These seven books truly deepen our understanding of Clausewitz’s theory of war and how it continues to inform us concerning the character of armed conflict in our own time. All of them elucidate Clausewitz’s contention that while the character of war inevitably varies with the age, its nature remains the same. Existentially, it is an act of violence to compel our opponent to our will, while instrumentally, it is the continuation of policy with the admixture of other means. Nonetheless, I would argue two gaps in a complete understanding of Clausewitz are not sufficiently addressed in these books. The first relates to the intellectual context of his period and how that shaped his thinking. The second concerns the failure to explore fully the dual nature of strategy that Clausewitz was the first to identify.

Several of these authors acknowledge that Clausewitz was influenced by the Romantic Movement (1770-1840), but each accords equal or more weight to that of the Enlightenment, and to Newtonian science. On the contrary, I believe Romanticism had a far more profound impact upon Clausewitz’s thinking, an influence that helps explain both his concept of Absolute War and its relation to real war, as well as his conception of war as a non-linear phenomenon.

None of the authors discussed in this essay appears to have accessed the recent, deeply probing scholarship dealing with Romanticism. A study of the work of Isaiah Berlin, Jacques Barzun, Terry Pinkard, and particularly, Frederick Beiser and Manfred Frank, is essential to acquire a full appreciation of this pan- European movement and its intellectual relationship to the Prussian theorist.

Painting Napoleon at the Battle Jena, 1806 by Horace Vernet

Erich Lessing/Art Resource 211732

Napoleon at the Battle of Jena, 1806, by Horace Vernet.
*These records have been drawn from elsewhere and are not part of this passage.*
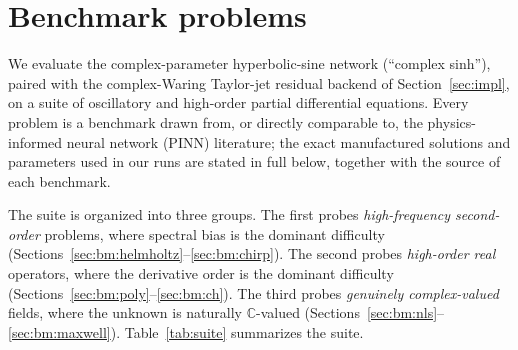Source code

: %
%

\section{Benchmark problems}\label{sec:benchmarks}

We evaluate the complex-parameter hyperbolic-sine network (``complex sinh''),
paired with the complex-Waring Taylor-jet residual backend of
Section~\ref{sec:impl}, on a suite of oscillatory and high-order partial
differential equations. Every problem is a benchmark drawn from, or directly
comparable to, the physics-informed neural network (PINN) literature; the exact
manufactured solutions and parameters used in our runs are stated in full below,
together with the source of each benchmark.

The suite is organized into three groups. The first probes \emph{high-frequency
second-order} problems, where spectral bias is the dominant difficulty
(Sections~\ref{sec:bm:helmholtz}--\ref{sec:bm:chirp}). The second probes
\emph{high-order real} operators, where the derivative order is the dominant
difficulty (Sections~\ref{sec:bm:poly}--\ref{sec:bm:ch}). The third probes
\emph{genuinely complex-valued} fields, where the unknown is naturally
\(\mathbb{C}\)-valued (Sections~\ref{sec:bm:nls}--\ref{sec:bm:maxwell}).
Table~\ref{tab:suite} summarizes the suite.

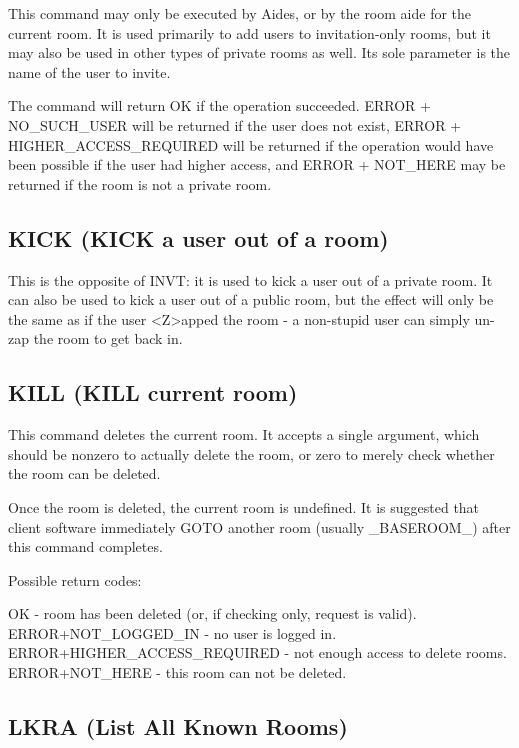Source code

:  This command may only be executed by Aides, or by the room aide for the
current room.  It is used primarily to add users to invitation-only rooms,
but it may also be used in other types of private rooms as well.  Its sole
parameter is the name of the user to invite.

 The command will return OK if the operation succeeded.  ERROR + NO_SUCH_USER
will be returned if the user does not exist, ERROR + HIGHER_ACCESS_REQUIRED
will be returned if the operation would have been possible if the user had
higher access, and ERROR + NOT_HERE may be returned if the room is not a
private room.



\subsection{KICK (KICK a user out of a room)}

 This is the opposite of INVT: it is used to kick a user out of a private
room.  It can also be used to kick a user out of a public room, but the
effect will only be the same as if the user <Z>apped the room - a non-stupid
user can simply un-zap the room to get back in.



\subsection{KILL (KILL current room)}

 This command deletes the current room.  It accepts a single argument, which
should be nonzero to actually delete the room, or zero to merely check
whether the room can be deleted.

 Once the room is deleted, the current room is undefined.  It is suggested
that client software immediately GOTO another room (usually _BASEROOM_)
after this command completes.

 Possible return codes:

 OK  -  room has been deleted (or, if checking only, request is valid).
 ERROR+NOT_LOGGED_IN  -  no user is logged in.
 ERROR+HIGHER_ACCESS_REQUIRED  -  not enough access to delete rooms.
 ERROR+NOT_HERE  -  this room can not be deleted.



\subsection{LKRA (List All Known Rooms)}

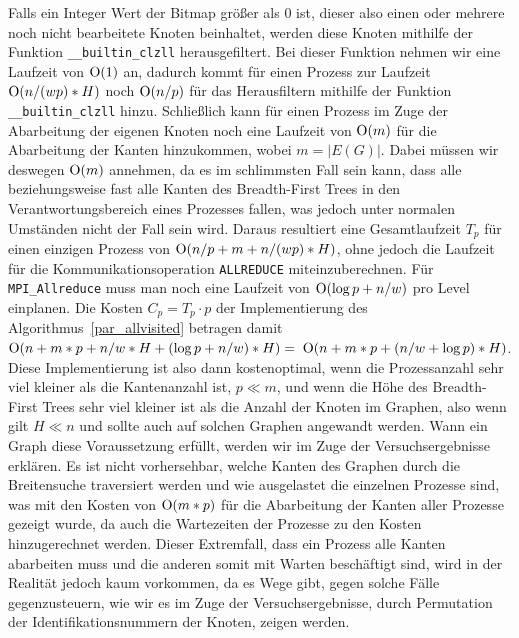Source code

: \documentclass[11pt,a4paper]{article}
\begin{document}
Falls ein Integer Wert der Bitmap größer als 0 ist, dieser also einen oder mehrere noch nicht bearbeitete Knoten beinhaltet, werden diese Knoten mithilfe der Funktion \lstinline{__builtin_clzll} herausgefiltert. Bei dieser Funktion nehmen wir eine Laufzeit von \($O$(1)\) an, dadurch kommt für einen Prozess zur Laufzeit \($O$(n/(wp)*H)\) noch \($O$(n/p)\) für das Herausfiltern mithilfe der Funktion \lstinline{__builtin_clzll} hinzu. Schließlich kann für einen Prozess im Zuge der Abarbeitung der eigenen Knoten noch eine Laufzeit von \($O$(m)\) für die Abarbeitung der Kanten hinzukommen, wobei \(m = |E(G)|\). Dabei müssen wir deswegen \($O$(m)\) annehmen, da es im schlimmsten Fall sein kann, dass alle beziehungsweise fast alle Kanten des Breadth-First Trees in den Verantwortungsbereich eines Prozesses fallen, was jedoch unter normalen Umständen nicht der Fall sein wird. Daraus resultiert eine Gesamtlaufzeit \(T_{p}\) für einen einzigen Prozess von \($O$(n/p + m + n/(wp)*H)\), ohne jedoch die Laufzeit für die Kommunikationsoperation \lstinline{ALLREDUCE} miteinzuberechnen. Für \lstinline{MPI_Allreduce} muss man noch eine Laufzeit von \($O$(\log{p}+n/w)\) pro Level einplanen. Die Kosten \(C_{p} = T_{p} \cdot p\) der Implementierung des Algorithmus~\ref{par_allvisited} betragen damit \($O$(n + m*p + n/w*H + (\log{p}+n/w)*H) = \) \($O$(n + m*p + (n/w+\log{p})*H)\). Diese Implementierung ist also dann kostenoptimal, wenn die Prozessanzahl sehr viel kleiner als die Kantenanzahl ist, \(p \ll m\), und wenn die Höhe des Breadth-First Trees sehr viel kleiner ist als die Anzahl der Knoten im Graphen, also wenn gilt \(H \ll n\) und sollte auch auf solchen Graphen angewandt werden. Wann ein Graph diese Voraussetzung erfüllt, werden wir im Zuge der Versuchsergebnisse erklären. Es ist nicht vorhersehbar, welche Kanten des Graphen durch die Breitensuche traversiert werden und wie ausgelastet die einzelnen Prozesse sind, was mit den Kosten von \($O$(m*p)\) für die Abarbeitung der Kanten aller Prozesse gezeigt wurde, da auch die Wartezeiten der Prozesse zu den Kosten hinzugerechnet werden. Dieser Extremfall, dass ein Prozess alle Kanten abarbeiten muss und die anderen somit mit Warten beschäftigt sind, wird in der Realität jedoch kaum vorkommen, da es Wege gibt, gegen solche Fälle gegenzusteuern, wie wir es im Zuge der Versuchsergebnisse, durch Permutation der Identifikationsnummern der Knoten, zeigen werden.\\
\end{document}
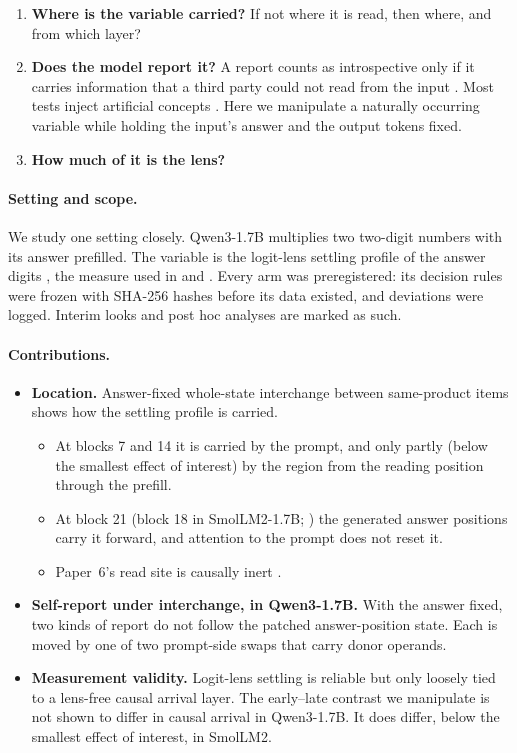\documentclass[11pt]{article}
\begin{document}
\begin{enumerate}
\item \textbf{Where is the variable carried?} If not where it is read, then where, and from which layer?
\item \textbf{Does the model report it?} A report counts as introspective only if it carries information that a third party could not read from the input \citep{song2025privileged,singh2026reality}. Most tests inject artificial concepts \citep{lindsey2025emergent,ferrara2026owmi,lederman2026contentagnostic}. Here we manipulate a naturally occurring variable while holding the input's answer and the output tokens fixed.
\item \textbf{How much of it is the lens?}
\end{enumerate}

\paragraph{Setting and scope.} We study one setting closely. Qwen3-1.7B \citep{yang2025qwen3} multiplies two two-digit numbers with its answer prefilled. The variable is the logit-lens settling profile of the answer digits \citep{nostalgebraist2020logitlens}, the measure used in \citet{ramdan2026crv2} and \citet{ramdan2026battery}. Every arm was preregistered: its decision rules were frozen with SHA-256 hashes before its data existed, and deviations were logged. Interim looks and post hoc analyses are marked as such.

\paragraph{Contributions.}
\begin{itemize}
\item \textbf{Location.} Answer-fixed whole-state interchange between same-product items shows how the settling profile is carried.
  \begin{itemize}
  \item At blocks 7 and 14 it is carried by the prompt, and only partly (below the smallest effect of interest) by the region from the reading position through the prefill.
  \item At block 21 (block 18 in SmolLM2-1.7B; \citealp{allal2025smollm2}) the generated answer positions carry it forward, and attention to the prompt does not reset it.
  \item Paper~6's read site is causally inert \citep{ramdan2026battery}.
  \end{itemize}
\item \textbf{Self-report under interchange, in Qwen3-1.7B.} With the answer fixed, two kinds of report do not follow the patched answer-position state. Each is moved by one of two prompt-side swaps that carry donor operands.
\item \textbf{Measurement validity.} Logit-lens settling is reliable but only loosely tied to a lens-free causal arrival layer. The early--late contrast we manipulate is not shown to differ in causal arrival in Qwen3-1.7B. It does differ, below the smallest effect of interest, in SmolLM2.
\end{itemize}
\end{document}
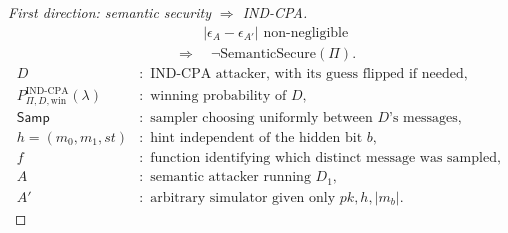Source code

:\documentclass[12pt,a4paper]{article}
\begin{document}
\begin{proof}[First direction: semantic security $\Longrightarrow$ IND-CPA]
\[\begin{aligned}
&\qquad|\epsilon_A-\epsilon_{A'}|\text{ non-negligible}\\
&\Longrightarrow\quad\neg\mathrm{SemanticSecure}(\Pi).
\end{aligned}
\]
\[
\begin{aligned}
D&:\text{ IND-CPA attacker, with its guess flipped if needed},\\
P_{\Pi,D,\mathrm{win}}^{\mathrm{IND\text{-}CPA}}(\lambda)&:\text{ winning probability of }D,\\
\mathsf{Samp}&:\text{ sampler choosing uniformly between }D\text{'s messages},\\
h=(m_0,m_1,st)&:\text{ hint independent of the hidden bit }b,\\
f&:\text{ function identifying which distinct message was sampled},\\
A&:\text{ semantic attacker running }D_1,\\
A'&:\text{ arbitrary simulator given only }pk,h,|m_b|.
\end{aligned}
\]
\end{proof}
\end{document}
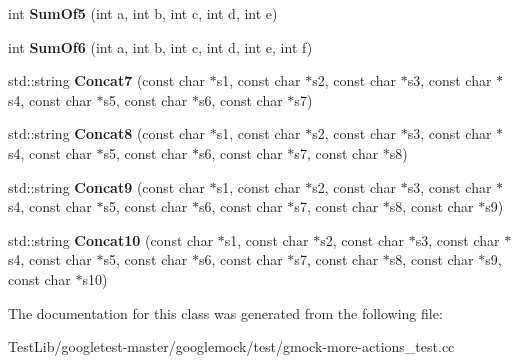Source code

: \begin{DoxyCompactItemize}
\item 
\mbox{\label{classtesting_1_1gmock__more__actions__test_1_1Foo_a55fb0cdc224c450f401e0fea4f979512}} 
int {\bfseries Sum\+Of5} (int a, int b, int c, int d, int e)
\item 
\mbox{\label{classtesting_1_1gmock__more__actions__test_1_1Foo_a34b5ae7cd4620331af92c637e3534bc4}} 
int {\bfseries Sum\+Of6} (int a, int b, int c, int d, int e, int f)
\item 
\mbox{\label{classtesting_1_1gmock__more__actions__test_1_1Foo_a5ff9313371e65a91b086afdc2032b0eb}} 
std\+::string {\bfseries Concat7} (const char $\ast$s1, const char $\ast$s2, const char $\ast$s3, const char $\ast$s4, const char $\ast$s5, const char $\ast$s6, const char $\ast$s7)
\item 
\mbox{\label{classtesting_1_1gmock__more__actions__test_1_1Foo_a25b91cea8633d026fe3f4a36c1574b8e}} 
std\+::string {\bfseries Concat8} (const char $\ast$s1, const char $\ast$s2, const char $\ast$s3, const char $\ast$s4, const char $\ast$s5, const char $\ast$s6, const char $\ast$s7, const char $\ast$s8)
\item 
\mbox{\label{classtesting_1_1gmock__more__actions__test_1_1Foo_a8f5b145b0cd23055630b2f9d10b3f45b}} 
std\+::string {\bfseries Concat9} (const char $\ast$s1, const char $\ast$s2, const char $\ast$s3, const char $\ast$s4, const char $\ast$s5, const char $\ast$s6, const char $\ast$s7, const char $\ast$s8, const char $\ast$s9)
\item 
\mbox{\label{classtesting_1_1gmock__more__actions__test_1_1Foo_ad5b1d2dd1bcec98fdc90a05487ec3b14}} 
std\+::string {\bfseries Concat10} (const char $\ast$s1, const char $\ast$s2, const char $\ast$s3, const char $\ast$s4, const char $\ast$s5, const char $\ast$s6, const char $\ast$s7, const char $\ast$s8, const char $\ast$s9, const char $\ast$s10)
\end{DoxyCompactItemize}


The documentation for this class was generated from the following file\+:\begin{DoxyCompactItemize}
\item 
Test\+Lib/googletest-\/master/googlemock/test/gmock-\/more-\/actions\+\_\+test.\+cc\end{DoxyCompactItemize}
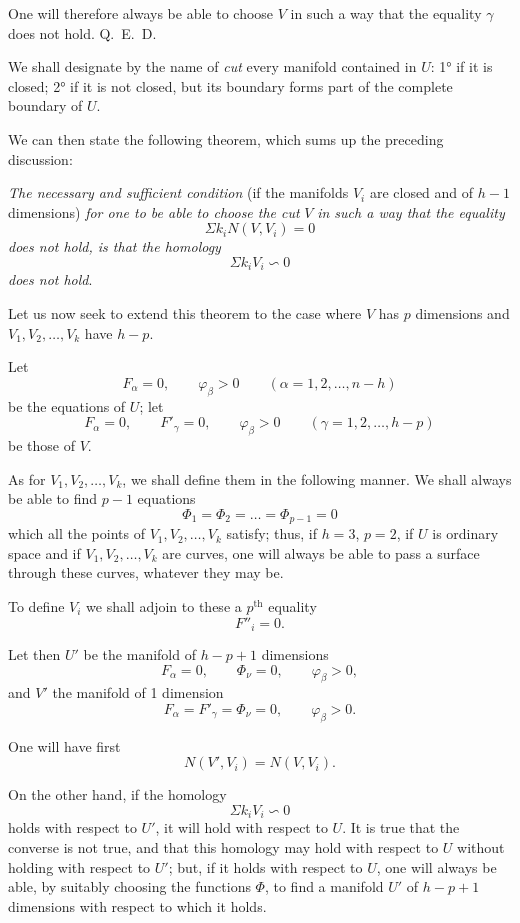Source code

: \documentclass{article}
\begin{document}
One will therefore always be able to choose $V$ in such a way that the equality $\gamma$ does not hold. Q.~E.~D.

We shall designate by the name of \emph{cut} every manifold contained in $U$: 1° if it is closed; 2° if it is not closed, but its boundary forms part of the complete boundary of $U$.

We can then state the following theorem, which sums up the preceding discussion:

\emph{The necessary and sufficient condition} (if the manifolds $V_{i}$ are closed and of $h-1$ dimensions) \emph{for one to be able to choose the cut} $V$ \emph{in such a way that the equality}
\[
\Sigma k_{i}N(V, V_{i}) = 0
\]
\emph{does not hold, is that the homology}
\[
\Sigma k_{i}V_{i} \backsim 0
\]
\emph{does not hold}.

Let us now seek to extend this theorem to the case where $V$ has $p$ dimensions and $V_{1}, V_{2}, \ldots, V_{k}$ have $h-p$.

Let
\[
F_{\alpha} = 0, \qquad \varphi_{\beta} > 0 \qquad (\alpha = 1, 2, \ldots, n-h)
\]
be the equations of $U$; let
\[
F_{\alpha} = 0, \qquad F'_{\gamma} = 0, \qquad \varphi_{\beta} > 0 \qquad (\gamma = 1, 2, \ldots, h-p)
\]
be those of $V$.

As for $V_{1}, V_{2}, \ldots, V_{k}$, we shall define them in the following manner. We shall always be able to find $p-1$ equations
\[
\Phi_{1} = \Phi_{2} = \ldots = \Phi_{p-1} = 0
\]
which all the points of $V_{1}, V_{2}, \ldots, V_{k}$ satisfy; thus, if $h = 3$, $p = 2$, if $U$ is ordinary space and if $V_{1}, V_{2}, \ldots, V_{k}$ are curves, one will always be able to pass a surface through these curves, whatever they may be.

To define $V_{i}$ we shall adjoin to these a $p^{\text{th}}$ equality
\[
F''_{i} = 0.
\]

Let then $U'$ be the manifold of $h-p+1$ dimensions
\[
F_{\alpha} = 0, \qquad \Phi_{\nu} = 0, \qquad \varphi_{\beta} > 0,
\]
and $V'$ the manifold of 1 dimension
\[
F_{\alpha} = F'_{\gamma} = \Phi_{\nu} = 0, \qquad \varphi_{\beta} > 0.
\]

One will have first
\[
N(V', V_{i}) = N(V, V_{i}).
\]

On the other hand, if the homology
\[
\Sigma k_{i}V_{i} \backsim 0
\]
holds with respect to $U'$, it will hold with respect to $U$. It is true that the converse is not true, and that this homology may hold with respect to $U$ without holding with respect to $U'$; but, if it holds with respect to $U$, one will always be able, by suitably choosing the functions $\Phi$, to find a manifold $U'$ of $h-p+1$ dimensions with respect to which it holds.
\end{document}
With regard to the significance of Romanticism, one eminent intellectual historian has situated the movement as a revolutionary turning point in the history of Western thought. Isaiah Berlin argues the first turn occurred at the end of the 4th Century BC, when the philosophical schools of Athens ceased to conceive of individuals as intelligible only in the context of social life. The second turning, inaugurated by Machiavelli, involved his recognition that there is a division between the natural and the moral virtues, the assumption that political values are not merely different from, but may, in principle, be incompatible with Christian ethics. The third great turning point – which Berlin argues was the greatest – was conceived toward the end of the 18th Century, with Germany in the vanguard. Romanticism has produced vast and incalculable effects, Berlin says, including the very assumptions underlying Western thought.5

Clausewitz certainly read some of the leading Romantic artists and philosophers intently before the Battle of Jena (1806), especially Holderlin, Schiller, and Goethe. Afterwards, during his ‘house arrest’ in France, Clausewitz stayed with the Romantic author Madame de Stael. Here, he met and befriended a towering figure in the movement, Wilhelm Schlegal. When he returned to Berlin in 1808, Clausewitz joined the Christian German Symposium. A list of its active participants reads like a veritable Who’s Who of German Romanticism. Later, when Clausewitz returned yet again to Berlin (1818-1830) to command the War Academy, he interacted with other major Romantic figures, including Georg Hegel.

In his Battle: A History of Combat and Culture From Ancient Greece to Modern America John Lynn assesses the influence of these German philosophers and artists upon Clausewitz, and he concludes that although no single individual fashioned military Romanticism, von Clausewitz towered above all other military Romantics – so much so that lesser contributors practically disappear from view.

The Romantics rejected what they considered the desiccated rationality of the Enlightenment, and its emphasis upon Empiricism and its Materialism. The philosopher Fredrick Schelling, for example, launched an all-out assault upon the mechanistic science of the 18th Century. In addition, the Romantics sought a philosophical solution to the dualism inherent in the prevailing Cartesian paradigm of nature. They produced a philosophical articulation of the Romantic vision of the ultimate integration of all the particularities or bifurcations of reality in the concrete, dynamic totality of the ‘Concept’ (Begriff in German). The pivotal term ‘Concept’ means the purpose and the essence of a thing, its formal final cause. Romantics held that the object of both artistic expression and philosophical and scientific analysis was the ‘Concept’ that incorporated both the universal and the individual. The ‘Concept’ is the genuine first, and things are what they are through the action of the ‘Concept,’ imminent in them, and revealing itself in them.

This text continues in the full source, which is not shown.